Joy Division: An Ideal for Listening: an overview of Joy Division by Chris Ott, which as is the way of these things doesn’t amount to much more than a retelling of the story and assertions of quality. That’s not meant to be critical – when a band means a huge amount to you, you do feel the urge to simply restate the facts, to testify if you like. The existence of Ott’s essay – and its measured, solemn tone (a particular single is not ‘flawless’ but “without flaw”, for instance) – makes more of a point than its words do.

It seems odd, though, that in the middle of the essay there’s an attack on Paul Morley, who – like Chris Ott, I expect – wrote about Ian Curtis and Joy Division because he had to. The essay waves its hands at the “volumes of humorless praise” Morley’s produced on the subject – actually he’s to my knowledge never written a book about Curtis, or Joy Division, or New Order. He’s written sleevenotes on occasion, and journalism, and while I’ve not seen many jokes in them he’s usually playful.

But ‘humorless’ is an odd criticism to throw at writing about Joy Division: they’re a hard band to deal with because whatever they were like as people the music is full of High Seriousness and critics tend to feel forced to reflect that. With “Atmosphere”, for instance, I find it hard to imagine liking the song without buying into the seriousness – surrendering to it, almost. Joy Division ask you to make a leap of faith -to believe that the echo-ed drums, the washes of keyboard, the German single title aren’t the Gothic kitsch they so obviously could be; that for the duration of this track at least they mean something. Ott’s Wall Of Sound comparison is telling, because this is exactly the same leap of faith Phil Spector and his singers wanted you to make, only now the subject isn’t romantic loneliness but loneliness in some huger, starker philosophical sense.
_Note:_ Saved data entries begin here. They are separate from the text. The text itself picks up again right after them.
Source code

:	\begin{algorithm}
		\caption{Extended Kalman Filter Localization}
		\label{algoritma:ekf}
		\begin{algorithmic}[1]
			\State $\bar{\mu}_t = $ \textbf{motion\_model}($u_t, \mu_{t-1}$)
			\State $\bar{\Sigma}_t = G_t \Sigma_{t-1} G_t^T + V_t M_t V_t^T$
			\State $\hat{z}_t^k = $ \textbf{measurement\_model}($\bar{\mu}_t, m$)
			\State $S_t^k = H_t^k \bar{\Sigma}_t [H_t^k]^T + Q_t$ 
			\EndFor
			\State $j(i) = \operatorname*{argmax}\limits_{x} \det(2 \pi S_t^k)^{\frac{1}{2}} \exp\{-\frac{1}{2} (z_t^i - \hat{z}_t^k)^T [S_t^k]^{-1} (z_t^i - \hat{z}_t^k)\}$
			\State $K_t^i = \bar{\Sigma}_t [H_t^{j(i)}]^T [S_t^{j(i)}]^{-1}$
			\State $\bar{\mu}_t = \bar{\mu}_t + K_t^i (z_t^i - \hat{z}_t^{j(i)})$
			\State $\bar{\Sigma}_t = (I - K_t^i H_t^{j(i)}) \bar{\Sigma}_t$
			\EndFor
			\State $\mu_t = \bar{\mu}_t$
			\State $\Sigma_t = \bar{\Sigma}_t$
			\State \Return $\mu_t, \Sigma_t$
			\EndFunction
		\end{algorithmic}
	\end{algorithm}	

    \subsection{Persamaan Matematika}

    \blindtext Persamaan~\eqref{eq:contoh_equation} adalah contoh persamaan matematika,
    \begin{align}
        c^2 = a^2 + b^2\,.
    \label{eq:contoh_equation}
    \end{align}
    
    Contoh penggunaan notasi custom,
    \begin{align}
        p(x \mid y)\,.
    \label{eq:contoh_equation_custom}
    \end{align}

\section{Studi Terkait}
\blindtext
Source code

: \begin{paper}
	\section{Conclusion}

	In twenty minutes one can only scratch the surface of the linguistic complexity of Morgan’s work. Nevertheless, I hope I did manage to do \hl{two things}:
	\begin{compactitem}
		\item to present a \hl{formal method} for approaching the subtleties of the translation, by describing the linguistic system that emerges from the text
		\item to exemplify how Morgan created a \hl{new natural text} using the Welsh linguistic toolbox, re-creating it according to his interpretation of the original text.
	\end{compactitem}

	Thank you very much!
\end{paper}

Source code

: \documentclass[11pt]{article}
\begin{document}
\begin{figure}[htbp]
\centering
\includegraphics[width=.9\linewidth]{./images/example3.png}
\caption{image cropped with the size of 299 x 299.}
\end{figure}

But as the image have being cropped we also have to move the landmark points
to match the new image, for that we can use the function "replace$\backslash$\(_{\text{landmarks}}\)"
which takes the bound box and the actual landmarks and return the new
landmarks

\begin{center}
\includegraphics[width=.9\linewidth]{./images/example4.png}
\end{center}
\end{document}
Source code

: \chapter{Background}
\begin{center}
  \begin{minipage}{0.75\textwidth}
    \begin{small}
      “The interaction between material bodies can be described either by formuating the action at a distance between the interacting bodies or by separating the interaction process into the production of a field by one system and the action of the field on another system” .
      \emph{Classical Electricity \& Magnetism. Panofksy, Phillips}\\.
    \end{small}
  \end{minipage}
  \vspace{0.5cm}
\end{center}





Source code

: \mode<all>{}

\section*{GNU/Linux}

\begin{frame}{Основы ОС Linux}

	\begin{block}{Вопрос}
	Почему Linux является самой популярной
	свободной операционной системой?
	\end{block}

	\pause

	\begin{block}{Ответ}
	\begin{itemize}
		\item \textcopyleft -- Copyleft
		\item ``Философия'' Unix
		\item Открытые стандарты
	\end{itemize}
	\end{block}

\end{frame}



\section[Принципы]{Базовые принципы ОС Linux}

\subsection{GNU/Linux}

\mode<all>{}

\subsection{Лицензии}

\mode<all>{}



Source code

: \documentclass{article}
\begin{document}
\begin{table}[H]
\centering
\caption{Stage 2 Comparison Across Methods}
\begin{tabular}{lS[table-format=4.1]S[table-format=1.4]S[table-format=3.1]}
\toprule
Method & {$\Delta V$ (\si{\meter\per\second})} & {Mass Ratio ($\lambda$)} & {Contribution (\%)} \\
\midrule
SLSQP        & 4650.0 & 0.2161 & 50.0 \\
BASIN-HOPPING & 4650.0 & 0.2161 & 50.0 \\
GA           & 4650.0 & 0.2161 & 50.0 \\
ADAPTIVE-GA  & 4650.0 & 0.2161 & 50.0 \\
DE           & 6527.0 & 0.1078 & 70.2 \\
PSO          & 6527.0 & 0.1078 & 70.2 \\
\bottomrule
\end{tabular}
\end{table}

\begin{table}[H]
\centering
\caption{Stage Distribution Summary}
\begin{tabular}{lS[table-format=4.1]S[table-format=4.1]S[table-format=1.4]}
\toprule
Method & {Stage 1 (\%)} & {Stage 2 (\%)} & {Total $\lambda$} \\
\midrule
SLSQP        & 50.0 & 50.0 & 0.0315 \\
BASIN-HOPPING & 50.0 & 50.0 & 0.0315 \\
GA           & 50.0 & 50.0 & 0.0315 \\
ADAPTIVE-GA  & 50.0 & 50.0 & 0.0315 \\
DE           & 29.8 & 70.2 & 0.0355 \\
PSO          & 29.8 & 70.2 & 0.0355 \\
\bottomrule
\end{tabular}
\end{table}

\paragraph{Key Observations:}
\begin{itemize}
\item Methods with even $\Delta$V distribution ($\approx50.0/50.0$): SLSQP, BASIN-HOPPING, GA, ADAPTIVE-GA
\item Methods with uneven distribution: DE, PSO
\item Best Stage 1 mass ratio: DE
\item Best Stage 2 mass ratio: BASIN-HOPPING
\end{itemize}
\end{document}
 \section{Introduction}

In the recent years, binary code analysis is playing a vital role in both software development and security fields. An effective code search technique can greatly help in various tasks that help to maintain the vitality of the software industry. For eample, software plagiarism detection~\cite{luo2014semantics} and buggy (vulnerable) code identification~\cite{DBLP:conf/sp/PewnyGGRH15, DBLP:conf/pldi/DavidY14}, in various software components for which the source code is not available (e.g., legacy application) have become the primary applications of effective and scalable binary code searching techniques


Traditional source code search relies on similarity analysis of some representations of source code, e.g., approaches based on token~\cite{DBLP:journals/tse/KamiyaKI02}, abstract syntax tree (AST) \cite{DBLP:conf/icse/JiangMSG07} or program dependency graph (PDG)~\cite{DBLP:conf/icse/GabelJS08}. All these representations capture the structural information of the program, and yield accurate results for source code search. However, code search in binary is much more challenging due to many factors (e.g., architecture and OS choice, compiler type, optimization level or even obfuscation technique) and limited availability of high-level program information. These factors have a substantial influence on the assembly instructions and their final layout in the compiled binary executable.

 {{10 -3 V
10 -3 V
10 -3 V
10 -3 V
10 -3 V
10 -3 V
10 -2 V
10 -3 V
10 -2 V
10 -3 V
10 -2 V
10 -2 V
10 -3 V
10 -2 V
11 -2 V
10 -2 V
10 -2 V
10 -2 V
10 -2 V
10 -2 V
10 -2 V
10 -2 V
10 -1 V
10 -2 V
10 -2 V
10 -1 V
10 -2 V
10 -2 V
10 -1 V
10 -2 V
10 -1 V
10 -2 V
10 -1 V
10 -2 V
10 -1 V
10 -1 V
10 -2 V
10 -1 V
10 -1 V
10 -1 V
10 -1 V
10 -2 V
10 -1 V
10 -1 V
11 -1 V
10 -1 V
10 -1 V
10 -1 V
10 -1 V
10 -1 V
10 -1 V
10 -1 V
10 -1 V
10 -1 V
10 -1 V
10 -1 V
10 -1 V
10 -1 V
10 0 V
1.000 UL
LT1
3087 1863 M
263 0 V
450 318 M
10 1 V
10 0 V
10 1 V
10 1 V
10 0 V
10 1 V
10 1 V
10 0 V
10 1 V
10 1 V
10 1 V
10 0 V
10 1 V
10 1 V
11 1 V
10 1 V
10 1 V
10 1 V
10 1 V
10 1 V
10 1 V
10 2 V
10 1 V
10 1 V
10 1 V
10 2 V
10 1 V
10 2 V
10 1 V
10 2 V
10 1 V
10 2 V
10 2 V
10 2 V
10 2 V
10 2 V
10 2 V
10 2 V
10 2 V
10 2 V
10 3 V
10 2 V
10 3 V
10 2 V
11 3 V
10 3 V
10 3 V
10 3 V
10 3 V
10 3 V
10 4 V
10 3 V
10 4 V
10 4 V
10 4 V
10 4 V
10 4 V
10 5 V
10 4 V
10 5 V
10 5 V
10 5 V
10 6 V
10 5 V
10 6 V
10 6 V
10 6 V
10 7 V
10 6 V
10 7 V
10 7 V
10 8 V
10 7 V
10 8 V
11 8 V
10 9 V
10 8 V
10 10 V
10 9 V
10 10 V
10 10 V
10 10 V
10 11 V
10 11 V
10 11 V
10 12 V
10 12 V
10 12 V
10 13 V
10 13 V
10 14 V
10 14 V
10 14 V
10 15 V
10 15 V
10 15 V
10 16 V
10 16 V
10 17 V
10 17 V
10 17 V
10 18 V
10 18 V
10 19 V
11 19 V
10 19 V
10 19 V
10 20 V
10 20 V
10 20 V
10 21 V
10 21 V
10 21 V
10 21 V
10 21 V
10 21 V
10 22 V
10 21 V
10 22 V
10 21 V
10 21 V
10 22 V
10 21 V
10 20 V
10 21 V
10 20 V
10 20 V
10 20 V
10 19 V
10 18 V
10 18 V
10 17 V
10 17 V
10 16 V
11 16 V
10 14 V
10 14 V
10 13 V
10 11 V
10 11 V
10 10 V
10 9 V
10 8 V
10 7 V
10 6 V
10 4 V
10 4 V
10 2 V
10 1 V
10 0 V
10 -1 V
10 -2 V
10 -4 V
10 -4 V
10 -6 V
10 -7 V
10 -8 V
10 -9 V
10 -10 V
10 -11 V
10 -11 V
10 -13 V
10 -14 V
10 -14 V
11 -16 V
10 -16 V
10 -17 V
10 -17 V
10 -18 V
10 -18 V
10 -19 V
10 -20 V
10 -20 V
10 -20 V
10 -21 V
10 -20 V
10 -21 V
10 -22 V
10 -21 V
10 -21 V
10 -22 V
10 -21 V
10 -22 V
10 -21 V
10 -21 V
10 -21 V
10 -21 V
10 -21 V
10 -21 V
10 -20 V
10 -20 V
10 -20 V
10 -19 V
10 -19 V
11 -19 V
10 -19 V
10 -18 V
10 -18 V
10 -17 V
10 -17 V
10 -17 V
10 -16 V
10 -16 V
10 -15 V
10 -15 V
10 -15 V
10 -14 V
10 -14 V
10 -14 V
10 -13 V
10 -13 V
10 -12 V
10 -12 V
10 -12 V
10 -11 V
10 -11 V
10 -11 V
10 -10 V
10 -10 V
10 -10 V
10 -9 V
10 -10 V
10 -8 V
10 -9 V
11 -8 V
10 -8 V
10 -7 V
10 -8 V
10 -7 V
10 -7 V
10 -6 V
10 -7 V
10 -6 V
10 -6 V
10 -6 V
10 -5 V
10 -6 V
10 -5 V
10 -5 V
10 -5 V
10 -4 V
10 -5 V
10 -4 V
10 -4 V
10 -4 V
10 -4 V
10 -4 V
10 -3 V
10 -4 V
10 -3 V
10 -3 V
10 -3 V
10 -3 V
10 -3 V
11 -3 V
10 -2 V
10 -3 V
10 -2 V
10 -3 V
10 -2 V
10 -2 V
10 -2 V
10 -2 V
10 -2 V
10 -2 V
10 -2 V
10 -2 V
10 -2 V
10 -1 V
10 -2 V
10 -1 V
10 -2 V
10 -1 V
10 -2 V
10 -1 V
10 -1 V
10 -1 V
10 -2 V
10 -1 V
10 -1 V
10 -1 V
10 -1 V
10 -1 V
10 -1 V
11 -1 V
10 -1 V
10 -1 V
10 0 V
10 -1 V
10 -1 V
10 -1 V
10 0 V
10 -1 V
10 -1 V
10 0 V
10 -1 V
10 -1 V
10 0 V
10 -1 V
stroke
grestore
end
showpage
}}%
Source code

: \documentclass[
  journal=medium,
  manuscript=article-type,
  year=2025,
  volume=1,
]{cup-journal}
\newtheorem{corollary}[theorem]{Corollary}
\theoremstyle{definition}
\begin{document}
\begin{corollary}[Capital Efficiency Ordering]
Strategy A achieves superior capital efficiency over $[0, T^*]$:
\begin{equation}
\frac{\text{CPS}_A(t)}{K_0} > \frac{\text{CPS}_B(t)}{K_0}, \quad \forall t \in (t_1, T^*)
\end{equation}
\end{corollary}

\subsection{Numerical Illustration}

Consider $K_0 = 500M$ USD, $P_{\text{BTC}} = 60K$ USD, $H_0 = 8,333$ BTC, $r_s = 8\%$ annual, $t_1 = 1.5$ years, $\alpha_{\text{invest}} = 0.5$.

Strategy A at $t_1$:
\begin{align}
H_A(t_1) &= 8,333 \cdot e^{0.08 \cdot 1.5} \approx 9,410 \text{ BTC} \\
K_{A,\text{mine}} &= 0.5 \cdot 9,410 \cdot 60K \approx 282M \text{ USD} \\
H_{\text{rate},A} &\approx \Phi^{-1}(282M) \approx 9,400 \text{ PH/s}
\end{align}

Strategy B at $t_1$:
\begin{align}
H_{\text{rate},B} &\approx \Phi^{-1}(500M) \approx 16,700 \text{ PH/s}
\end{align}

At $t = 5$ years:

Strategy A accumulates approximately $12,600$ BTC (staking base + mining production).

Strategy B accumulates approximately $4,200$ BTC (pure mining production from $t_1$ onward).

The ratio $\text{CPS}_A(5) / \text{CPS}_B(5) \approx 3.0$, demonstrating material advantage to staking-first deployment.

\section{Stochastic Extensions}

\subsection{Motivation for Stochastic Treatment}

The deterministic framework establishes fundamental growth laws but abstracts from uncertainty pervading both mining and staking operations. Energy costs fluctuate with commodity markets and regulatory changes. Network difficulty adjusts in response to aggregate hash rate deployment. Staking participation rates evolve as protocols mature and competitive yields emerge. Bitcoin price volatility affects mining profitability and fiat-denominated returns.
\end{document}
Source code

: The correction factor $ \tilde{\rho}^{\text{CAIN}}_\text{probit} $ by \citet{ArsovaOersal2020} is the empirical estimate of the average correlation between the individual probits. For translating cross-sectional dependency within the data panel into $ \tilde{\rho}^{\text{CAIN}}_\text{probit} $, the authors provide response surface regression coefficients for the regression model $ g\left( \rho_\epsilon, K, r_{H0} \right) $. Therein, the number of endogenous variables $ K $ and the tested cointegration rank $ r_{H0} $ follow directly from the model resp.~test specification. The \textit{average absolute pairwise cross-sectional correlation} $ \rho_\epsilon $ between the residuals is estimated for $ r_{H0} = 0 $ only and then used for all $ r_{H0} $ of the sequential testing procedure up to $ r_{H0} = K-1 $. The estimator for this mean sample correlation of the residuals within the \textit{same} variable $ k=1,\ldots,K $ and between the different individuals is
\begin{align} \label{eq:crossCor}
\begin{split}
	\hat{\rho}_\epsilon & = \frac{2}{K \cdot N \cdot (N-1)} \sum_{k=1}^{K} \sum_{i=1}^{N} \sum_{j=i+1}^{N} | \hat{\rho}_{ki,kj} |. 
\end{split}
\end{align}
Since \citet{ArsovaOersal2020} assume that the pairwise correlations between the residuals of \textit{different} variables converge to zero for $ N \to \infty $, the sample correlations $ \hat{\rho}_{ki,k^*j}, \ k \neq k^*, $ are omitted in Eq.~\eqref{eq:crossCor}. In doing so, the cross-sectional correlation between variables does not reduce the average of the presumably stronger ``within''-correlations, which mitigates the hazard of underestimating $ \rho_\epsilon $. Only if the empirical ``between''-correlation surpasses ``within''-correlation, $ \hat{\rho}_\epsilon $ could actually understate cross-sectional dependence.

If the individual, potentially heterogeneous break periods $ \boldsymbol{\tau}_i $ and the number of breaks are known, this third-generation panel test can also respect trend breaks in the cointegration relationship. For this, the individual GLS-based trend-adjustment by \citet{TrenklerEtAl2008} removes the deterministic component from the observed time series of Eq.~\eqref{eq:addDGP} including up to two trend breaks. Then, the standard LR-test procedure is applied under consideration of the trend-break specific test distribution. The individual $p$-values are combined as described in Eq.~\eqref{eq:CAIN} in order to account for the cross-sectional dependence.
Morley’s write-up of “Atmosphere” in the Palatine box set booklet is my favourite single-track review by anyone ever, and also pre-empts Ott’s criticism and my comments – “The NME banned me from ever writing about this song. I remember thinking that it seemed like the whole world was telling me that I took it all too seriously. Funnily enough, I never thought I took it seriously at all, well, not seriously enough. I don’t think I’ll take this song, or anything else for that matter, really seriously.”. Morley also did write one book which touches on Ian Curtis, called Nothing – another of my favourite pieces of writing and one I’d unreservedly recommend to Chris Ott or anyone else. It’s about his father’s suicide and stings with the love, frustration, guilt and gradual return of feeling that people dealing with bereavement feel. People, incidentally, like New Order in the 1980s, which is why – counter to Ott’s last sentences – I think that band’s records are transcendent, whatever you take that word to mean.